### Problem details:
Your job is to transcribe all the records that follow, excluding any pictures.

### Study material:
·····
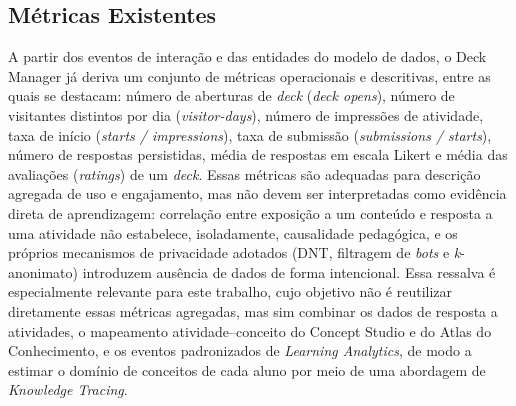\subsection{Métricas Existentes}
\label{subsec:metricas-existentes}

A partir dos eventos de interação e das entidades do modelo de dados, o
Deck Manager já deriva um conjunto de métricas operacionais e
descritivas, entre as quais se destacam: número de aberturas de
\textit{deck} (\textit{deck opens}), número de visitantes distintos por
dia (\textit{visitor-days}), número de impressões de atividade, taxa de
início (\textit{starts / impressions}), taxa de submissão
(\textit{submissions / starts}), número de respostas persistidas, média de
respostas em escala Likert e média das avaliações (\textit{ratings}) de
um \textit{deck}. Essas métricas são adequadas para descrição agregada de
uso e engajamento, mas não devem ser interpretadas como evidência direta
de aprendizagem: correlação entre exposição a um conteúdo e resposta a uma
atividade não estabelece, isoladamente, causalidade pedagógica, e os
próprios mecanismos de privacidade adotados (DNT, filtragem de \textit{bots} e
\textit{k}-anonimato) introduzem ausência de dados de forma intencional.
Essa ressalva é especialmente relevante para este trabalho, cujo objetivo
não é reutilizar diretamente essas métricas agregadas, mas sim combinar os
dados de resposta a atividades, o mapeamento atividade--conceito do
Concept Studio e do Atlas do Conhecimento, e os eventos padronizados de
\textit{Learning Analytics}, de modo a estimar o domínio de conceitos de
cada aluno por meio de uma abordagem de \textit{Knowledge Tracing}.
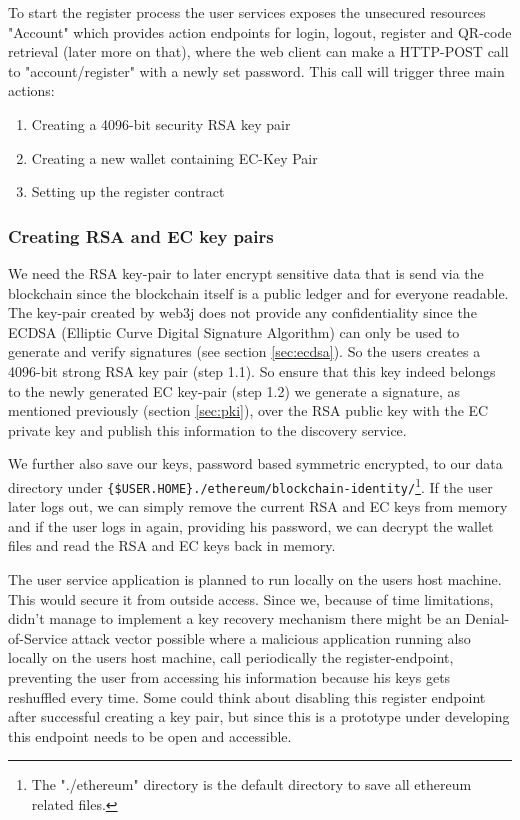 To start the register process the user services exposes the unsecured resources "Account" which provides action endpoints for login, logout, register and QR-code retrieval (later more on that), where the web client can make a HTTP-POST call to "account/register" with a newly set password.
This call will trigger three main actions:

\begin{enumerate}
\item Creating a 4096-bit security RSA key pair
\item Creating a new wallet containing EC-Key Pair 
\item Setting up the register contract 
\end{enumerate}

\subsubsection{Creating RSA and EC key pairs}
We need the RSA key-pair to later encrypt sensitive data that is send via the blockchain since the blockchain itself is a public ledger and for everyone readable. The key-pair created by web3j does not provide any confidentiality since the ECDSA (Elliptic Curve Digital Signature Algorithm) can only be used to generate and verify signatures (see section \ref{sec:ecdsa}). So the users creates a 4096-bit strong RSA key pair (step 1.1). So ensure that this key indeed belongs to the newly generated EC key-pair (step 1.2) we generate a signature, as mentioned previously (section \ref{sec:pki}), over the RSA public key with the EC private key and publish this information to the discovery service.

We further also save our keys, password based symmetric encrypted, to our data directory under \lstinline|{$USER.HOME}./ethereum/blockchain-identity/|\footnote{The "./ethereum" directory is the default directory to save all ethereum related files.}. If the user later logs out, we can simply remove the current RSA and EC keys from memory and if the user logs in again, providing his password, we can decrypt the wallet files and read the RSA and EC keys back in memory. 

The user service application is planned to run locally on the users host machine. This would secure it from outside access. Since we, because of time limitations, didn’t manage to implement a key recovery mechanism there might be an Denial-of-Service attack vector possible where a malicious application running also locally on the users host machine, call periodically the register-endpoint, preventing the user from accessing his information because his keys gets reshuffled every time. Some could think about disabling this register endpoint after successful creating a key pair, but since this is a prototype under developing this endpoint needs to be open and accessible.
·····
### Output below:
\subsection{Métricas Existentes}
\label{subsec:metricas-existentes}

A partir dos eventos de interação e das entidades do modelo de dados, o
Deck Manager já deriva um conjunto de métricas operacionais e
descritivas, entre as quais se destacam: número de aberturas de
\textit{deck} (\textit{deck opens}), número de visitantes distintos por
dia (\textit{visitor-days}), número de impressões de atividade, taxa de
início (\textit{starts / impressions}), taxa de submissão
(\textit{submissions / starts}), número de respostas persistidas, média de
respostas em escala Likert e média das avaliações (\textit{ratings}) de
um \textit{deck}. Essas métricas são adequadas para descrição agregada de
uso e engajamento, mas não devem ser interpretadas como evidência direta
de aprendizagem: correlação entre exposição a um conteúdo e resposta a uma
atividade não estabelece, isoladamente, causalidade pedagógica, e os
próprios mecanismos de privacidade adotados (DNT, filtragem de \textit{bots} e
\textit{k}-anonimato) introduzem ausência de dados de forma intencional.
Essa ressalva é especialmente relevante para este trabalho, cujo objetivo
não é reutilizar diretamente essas métricas agregadas, mas sim combinar os
dados de resposta a atividades, o mapeamento atividade--conceito do
Concept Studio e do Atlas do Conhecimento, e os eventos padronizados de
\textit{Learning Analytics}, de modo a estimar o domínio de conceitos de
cada aluno por meio de uma abordagem de \textit{Knowledge Tracing}.
 To start the register process the user services exposes the unsecured resources "Account" which provides action endpoints for login, logout, register and QR-code retrieval (later more on that), where the web client can make a HTTP-POST call to "account/register" with a newly set password.
This call will trigger three main actions:

\begin{enumerate}
\item Creating a 4096-bit security RSA key pair
\item Creating a new wallet containing EC-Key Pair 
\item Setting up the register contract 
\end{enumerate}

\subsubsection{Creating RSA and EC key pairs}
We need the RSA key-pair to later encrypt sensitive data that is send via the blockchain since the blockchain itself is a public ledger and for everyone readable. The key-pair created by web3j does not provide any confidentiality since the ECDSA (Elliptic Curve Digital Signature Algorithm) can only be used to generate and verify signatures (see section \ref{sec:ecdsa}). So the users creates a 4096-bit strong RSA key pair (step 1.1). So ensure that this key indeed belongs to the newly generated EC key-pair (step 1.2) we generate a signature, as mentioned previously (section \ref{sec:pki}), over the RSA public key with the EC private key and publish this information to the discovery service.

We further also save our keys, password based symmetric encrypted, to our data directory under \lstinline|{$USER.HOME}./ethereum/blockchain-identity/|\footnote{The "./ethereum" directory is the default directory to save all ethereum related files.}. If the user later logs out, we can simply remove the current RSA and EC keys from memory and if the user logs in again, providing his password, we can decrypt the wallet files and read the RSA and EC keys back in memory. 

The user service application is planned to run locally on the users host machine. This would secure it from outside access. Since we, because of time limitations, didn’t manage to implement a key recovery mechanism there might be an Denial-of-Service attack vector possible where a malicious application running also locally on the users host machine, call periodically the register-endpoint, preventing the user from accessing his information because his keys gets reshuffled every time. Some could think about disabling this register endpoint after successful creating a key pair, but since this is a prototype under developing this endpoint needs to be open and accessible.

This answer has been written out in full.